Problem details. From the records that follow, copy every line in which "WANT" appears.

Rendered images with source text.
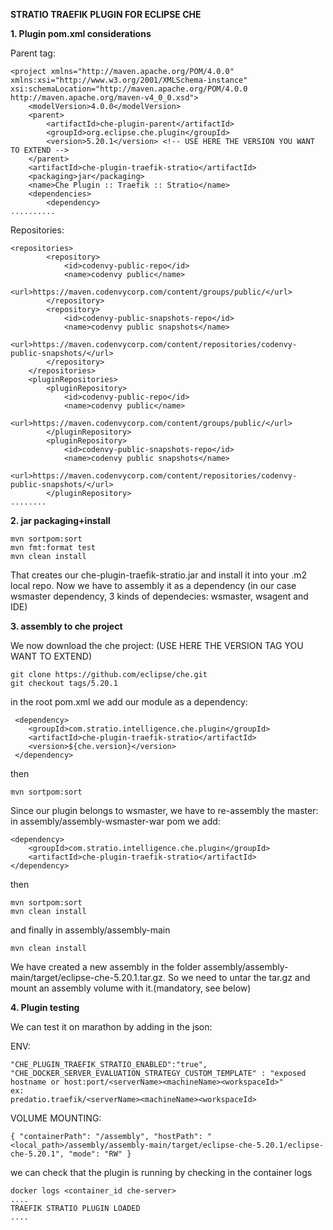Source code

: **STRATIO TRAEFIK PLUGIN FOR ECLIPSE CHE**

**1. Plugin pom.xml considerations**

Parent tag:
```
<project xmlns="http://maven.apache.org/POM/4.0.0" xmlns:xsi="http://www.w3.org/2001/XMLSchema-instance" xsi:schemaLocation="http://maven.apache.org/POM/4.0.0 http://maven.apache.org/maven-v4_0_0.xsd">
    <modelVersion>4.0.0</modelVersion>
    <parent>
        <artifactId>che-plugin-parent</artifactId>
        <groupId>org.eclipse.che.plugin</groupId>
        <version>5.20.1</version> <!-- USE HERE THE VERSION YOU WANT TO EXTEND -->
    </parent>
    <artifactId>che-plugin-traefik-stratio</artifactId>
    <packaging>jar</packaging>
    <name>Che Plugin :: Traefik :: Stratio</name>
    <dependencies>
        <dependency>
..........
```
Repositories:
```
<repositories>
        <repository>
            <id>codenvy-public-repo</id>
            <name>codenvy public</name>
            <url>https://maven.codenvycorp.com/content/groups/public/</url>
        </repository>
        <repository>
            <id>codenvy-public-snapshots-repo</id>
            <name>codenvy public snapshots</name>
            <url>https://maven.codenvycorp.com/content/repositories/codenvy-public-snapshots/</url>
        </repository>
    </repositories>
    <pluginRepositories>
        <pluginRepository>
            <id>codenvy-public-repo</id>
            <name>codenvy public</name>
            <url>https://maven.codenvycorp.com/content/groups/public/</url>
        </pluginRepository>
        <pluginRepository>
            <id>codenvy-public-snapshots-repo</id>
            <name>codenvy public snapshots</name>
            <url>https://maven.codenvycorp.com/content/repositories/codenvy-public-snapshots/</url>
        </pluginRepository>
........
```

**2. jar packaging+install**
```
mvn sortpom:sort
mvn fmt:format test 
mvn clean install
```
That creates our che-plugin-traefik-stratio.jar and install it into your .m2 local repo. Now we have to assembly it as a dependency (in our case wsmaster dependency, 3 kinds of dependecies: wsmaster, wsagent and IDE)

**3. assembly to che project**

We now download the che project: (USE HERE THE VERSION TAG YOU WANT TO EXTEND)
```
git clone https://github.com/eclipse/che.git
git checkout tags/5.20.1 
```

in the root pom.xml we add our module as a dependency:
```
 <dependency>
    <groupId>com.stratio.intelligence.che.plugin</groupId>
    <artifactId>che-plugin-traefik-stratio</artifactId>
    <version>${che.version}</version> 
 </dependency>
```
then 
```
mvn sortpom:sort
```

Since our plugin belongs to wsmaster, we have to re-assembly the master:
in assembly/assembly-wsmaster-war pom we add:
```
<dependency>
    <groupId>com.stratio.intelligence.che.plugin</groupId>
    <artifactId>che-plugin-traefik-stratio</artifactId>
</dependency>
```

then 
```
mvn sortpom:sort
mvn clean install
```
and finally in assembly/assembly-main
```
mvn clean install
```
We have created a new assembly in the folder
assembly/assembly-main/target/eclipse-che-5.20.1.tar.gz.
So we need to untar the tar.gz and mount an assembly volume with it.(mandatory, see below)

**4. Plugin testing**

We can test it on marathon by adding in the json:

ENV:
```
"CHE_PLUGIN_TRAEFIK_STRATIO_ENABLED":"true",
"CHE_DOCKER_SERVER_EVALUATION_STRATEGY_CUSTOM_TEMPLATE" : "exposed hostname or host:port/<serverName><machineName><workspaceId>"
ex:
predatio.traefik/<serverName><machineName><workspaceId>
```

VOLUME MOUNTING:
```   
{ "containerPath": "/assembly", "hostPath": "<local_path>/assembly/assembly-main/target/eclipse-che-5.20.1/eclipse-che-5.20.1", "mode": "RW" }
```
we can check that the plugin is running by checking in the container logs

```
docker logs <container_id che-server>
....
TRAEFIK STRATIO PLUGIN LOADED
....
```
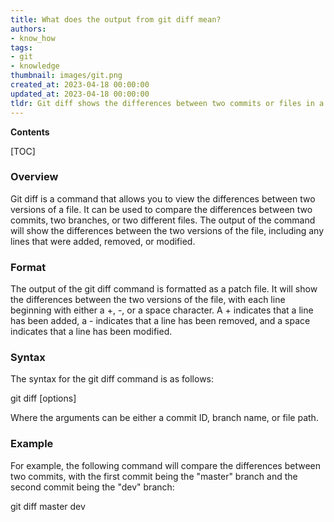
 ```yaml
---
title: What does the output from git diff mean?
authors:
- know_how
tags:
- git
- knowledge
thumbnail: images/git.png
created_at: 2023-04-18 00:00:00
updated_at: 2023-04-18 00:00:00
tldr: Git diff shows the differences between two commits or files in a text format.
---
```


**Contents**

[TOC]

### Overview

Git diff is a command that allows you to view the differences between two versions of a file. It can be used to compare the differences between two commits, two branches, or two different files. The output of the command will show the differences between the two versions of the file, including any lines that were added, removed, or modified.

### Format

The output of the git diff command is formatted as a patch file. It will show the differences between the two versions of the file, with each line beginning with either a +, -, or a space character. A + indicates that a line has been added, a - indicates that a line has been removed, and a space indicates that a line has been modified.

### Syntax

The syntax for the git diff command is as follows:

git diff [options] <commit> <commit>

Where the <commit> arguments can be either a commit ID, branch name, or file path.

### Example

For example, the following command will compare the differences between two commits, with the first commit being the "master" branch and the second commit being the "dev" branch:

git diff master dev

Answer to this task.
        <version>5.20.1</version> <!-- USE HERE THE VERSION YOU WANT TO EXTEND -->
We now download the che project: (USE HERE THE VERSION TAG YOU WANT TO EXTEND)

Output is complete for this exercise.